The impact of the festival noise has also been assessed and formed part of the application.

“There’s noise management plans in place; all that has been thought of,” Ben said.

“But I don’t think noise is really going to be an issue where the site is, and we’re shooting all the stages out to sea but that’s all part of the plan.”

Festival organisers announced that the event would be held at the iconic location of Flagstaff Hill in early December, just days after lodging an event application, with no certainty of approval.

But Ben said the move was fairly standard for the industry.

“I can guarantee that’s what pretty much every festival does,” he said. “If we were waiting for final approval, we wouldn’t be able to announce the event until the week before the actual event.

“People are just aware of it. I don’t actually know why, I guess because it’s an important site there’s more eyeballs on it.”

Lighthouse

The festival is expected to be held waterside at Wollongong’s Flagstaff Hill, but formal approval still hasn’t been received.

Wollongong City Council has now given ”in-principle” support for the event to take place, but the final tick of approval is yet to come.

“You have a pretty good indication early on about whether it’s going to work, but it takes time to get all those things signed off,” Ben said.

The event was last held at the University of Wollongong after a three-year deal with the institution was struck, but moved this year due to a clash with Orientation Week activities.

And Ben said holding the event on the first weekend of March was a necessity.

“There’s a festival in New Zealand the week before us that we share talent with, there’s a festival the week after us and on the same weekend as us, but we can alternate days,” he said.

“It was important just to align with those things.”

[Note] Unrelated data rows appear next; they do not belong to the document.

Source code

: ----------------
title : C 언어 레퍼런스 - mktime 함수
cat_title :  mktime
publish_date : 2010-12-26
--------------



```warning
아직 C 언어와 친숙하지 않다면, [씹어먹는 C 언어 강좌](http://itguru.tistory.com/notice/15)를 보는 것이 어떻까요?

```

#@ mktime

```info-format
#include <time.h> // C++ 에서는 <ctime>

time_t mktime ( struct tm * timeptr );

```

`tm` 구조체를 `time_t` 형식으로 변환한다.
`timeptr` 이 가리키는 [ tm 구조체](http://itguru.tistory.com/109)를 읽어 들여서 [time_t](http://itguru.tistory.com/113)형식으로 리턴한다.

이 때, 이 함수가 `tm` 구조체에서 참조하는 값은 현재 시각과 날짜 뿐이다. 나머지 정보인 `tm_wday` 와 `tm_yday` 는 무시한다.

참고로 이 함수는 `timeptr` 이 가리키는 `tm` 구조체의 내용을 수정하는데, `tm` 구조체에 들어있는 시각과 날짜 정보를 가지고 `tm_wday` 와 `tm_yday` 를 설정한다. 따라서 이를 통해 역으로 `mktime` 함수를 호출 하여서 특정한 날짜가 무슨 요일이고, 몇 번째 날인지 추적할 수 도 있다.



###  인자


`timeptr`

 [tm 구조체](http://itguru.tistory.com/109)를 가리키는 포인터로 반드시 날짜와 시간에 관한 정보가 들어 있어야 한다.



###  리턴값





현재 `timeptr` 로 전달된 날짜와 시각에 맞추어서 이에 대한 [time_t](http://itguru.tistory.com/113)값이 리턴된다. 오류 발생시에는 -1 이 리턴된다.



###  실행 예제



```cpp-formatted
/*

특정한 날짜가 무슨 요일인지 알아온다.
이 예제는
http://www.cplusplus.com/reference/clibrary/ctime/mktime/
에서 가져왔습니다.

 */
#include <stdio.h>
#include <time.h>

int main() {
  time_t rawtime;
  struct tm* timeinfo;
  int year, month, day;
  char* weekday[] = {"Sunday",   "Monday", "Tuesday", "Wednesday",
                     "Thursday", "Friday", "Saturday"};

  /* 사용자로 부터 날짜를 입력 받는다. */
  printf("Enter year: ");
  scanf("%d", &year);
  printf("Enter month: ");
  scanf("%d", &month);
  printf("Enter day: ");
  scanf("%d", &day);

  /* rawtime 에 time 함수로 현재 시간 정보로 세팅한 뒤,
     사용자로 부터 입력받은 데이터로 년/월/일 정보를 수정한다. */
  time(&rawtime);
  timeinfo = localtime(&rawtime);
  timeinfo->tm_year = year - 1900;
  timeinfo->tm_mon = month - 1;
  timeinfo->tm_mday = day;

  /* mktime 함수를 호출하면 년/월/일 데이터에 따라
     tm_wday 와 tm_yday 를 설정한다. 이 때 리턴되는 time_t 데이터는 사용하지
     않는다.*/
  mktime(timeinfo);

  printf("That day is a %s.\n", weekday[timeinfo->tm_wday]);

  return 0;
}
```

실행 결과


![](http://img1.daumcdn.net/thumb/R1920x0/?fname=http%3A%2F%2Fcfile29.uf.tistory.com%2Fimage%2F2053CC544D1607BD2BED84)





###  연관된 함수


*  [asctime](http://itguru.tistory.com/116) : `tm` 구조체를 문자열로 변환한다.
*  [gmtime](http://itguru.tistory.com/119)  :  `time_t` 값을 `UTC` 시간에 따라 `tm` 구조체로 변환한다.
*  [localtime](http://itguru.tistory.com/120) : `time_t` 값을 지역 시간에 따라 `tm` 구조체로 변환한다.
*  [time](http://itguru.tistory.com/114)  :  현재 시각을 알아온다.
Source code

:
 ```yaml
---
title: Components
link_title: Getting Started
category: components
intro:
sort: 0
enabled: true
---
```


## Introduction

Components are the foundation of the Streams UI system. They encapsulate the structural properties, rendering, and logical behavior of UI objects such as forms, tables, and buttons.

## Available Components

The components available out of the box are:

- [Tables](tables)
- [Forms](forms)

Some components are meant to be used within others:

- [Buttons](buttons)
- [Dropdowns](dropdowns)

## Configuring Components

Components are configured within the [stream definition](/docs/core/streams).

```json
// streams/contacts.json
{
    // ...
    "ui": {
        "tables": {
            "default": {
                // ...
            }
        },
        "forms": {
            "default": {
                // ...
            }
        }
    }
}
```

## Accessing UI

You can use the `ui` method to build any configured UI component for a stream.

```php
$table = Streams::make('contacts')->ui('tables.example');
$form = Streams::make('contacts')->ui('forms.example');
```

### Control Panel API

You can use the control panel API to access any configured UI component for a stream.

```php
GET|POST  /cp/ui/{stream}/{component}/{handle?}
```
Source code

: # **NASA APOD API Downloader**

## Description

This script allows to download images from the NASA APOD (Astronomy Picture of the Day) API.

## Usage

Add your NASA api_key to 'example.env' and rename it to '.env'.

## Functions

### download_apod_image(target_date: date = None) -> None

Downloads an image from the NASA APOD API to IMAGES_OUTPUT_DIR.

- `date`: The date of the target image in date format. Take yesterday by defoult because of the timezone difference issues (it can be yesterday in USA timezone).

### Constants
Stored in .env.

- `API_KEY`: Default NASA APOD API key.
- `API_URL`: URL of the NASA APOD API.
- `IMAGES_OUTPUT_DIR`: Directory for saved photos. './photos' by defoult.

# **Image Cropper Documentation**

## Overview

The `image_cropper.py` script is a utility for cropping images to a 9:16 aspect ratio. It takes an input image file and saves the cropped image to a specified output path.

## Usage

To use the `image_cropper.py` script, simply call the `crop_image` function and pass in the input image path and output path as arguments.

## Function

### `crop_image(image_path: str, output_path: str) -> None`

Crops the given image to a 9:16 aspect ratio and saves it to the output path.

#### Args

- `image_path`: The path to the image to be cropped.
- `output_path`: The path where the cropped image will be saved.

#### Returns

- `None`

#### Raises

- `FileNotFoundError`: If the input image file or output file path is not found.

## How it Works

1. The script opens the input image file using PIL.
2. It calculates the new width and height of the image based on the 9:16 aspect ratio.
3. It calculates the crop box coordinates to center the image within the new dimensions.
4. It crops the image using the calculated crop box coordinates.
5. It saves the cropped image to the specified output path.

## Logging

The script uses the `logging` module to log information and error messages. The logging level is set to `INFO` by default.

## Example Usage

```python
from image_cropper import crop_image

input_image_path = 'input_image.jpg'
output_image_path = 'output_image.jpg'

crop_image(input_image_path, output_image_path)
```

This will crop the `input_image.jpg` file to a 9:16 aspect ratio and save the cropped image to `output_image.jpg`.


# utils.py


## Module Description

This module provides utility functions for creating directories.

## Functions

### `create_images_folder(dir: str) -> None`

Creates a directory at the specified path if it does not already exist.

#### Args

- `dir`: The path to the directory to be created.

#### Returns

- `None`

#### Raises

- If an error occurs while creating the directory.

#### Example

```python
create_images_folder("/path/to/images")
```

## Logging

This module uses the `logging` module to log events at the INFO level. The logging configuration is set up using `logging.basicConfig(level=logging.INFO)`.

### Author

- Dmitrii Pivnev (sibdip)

READ ALSO International acts, Aussie bands and local legends: Yours and Owls 2025 line-up revealed

The first and second releases of tickets have already sold out, with the third and final allocation expected to follow suit, with 15,000 people expected to attend.

The success of ticket sales comes as one of the state’s other major festivals, Splendour in the Grass, announced its cancellation for the second year in a row.

“It’s been very tough for the past five years, to be honest, with COVID and we had a flood here as well, then just the cost-of-living crisis, but I feel really good about 2025. I think it’s going to be a good year,” Ben said.

If the site gains approval, the Yours and Owls Festival will boast an impressive lineup of international, national and local artists at one of the region’s best locations.

“I can’t think of a better festival site in the world, really. It’s incredible. Pretty much 360 degrees of the water, you have the escarpment, you have the harbour,” Ben said.

“I feel our brand is pretty synonymous with Wollongong, and you can’t really get more Wollongong than that site.”

Confirmation of approval by Wollongong City Council is expected shortly and a council spokesperson said: “Flagstaff Hill is the only location currently being assessed as part of this event application.”

Tickets are still available through the Yours and Owls website.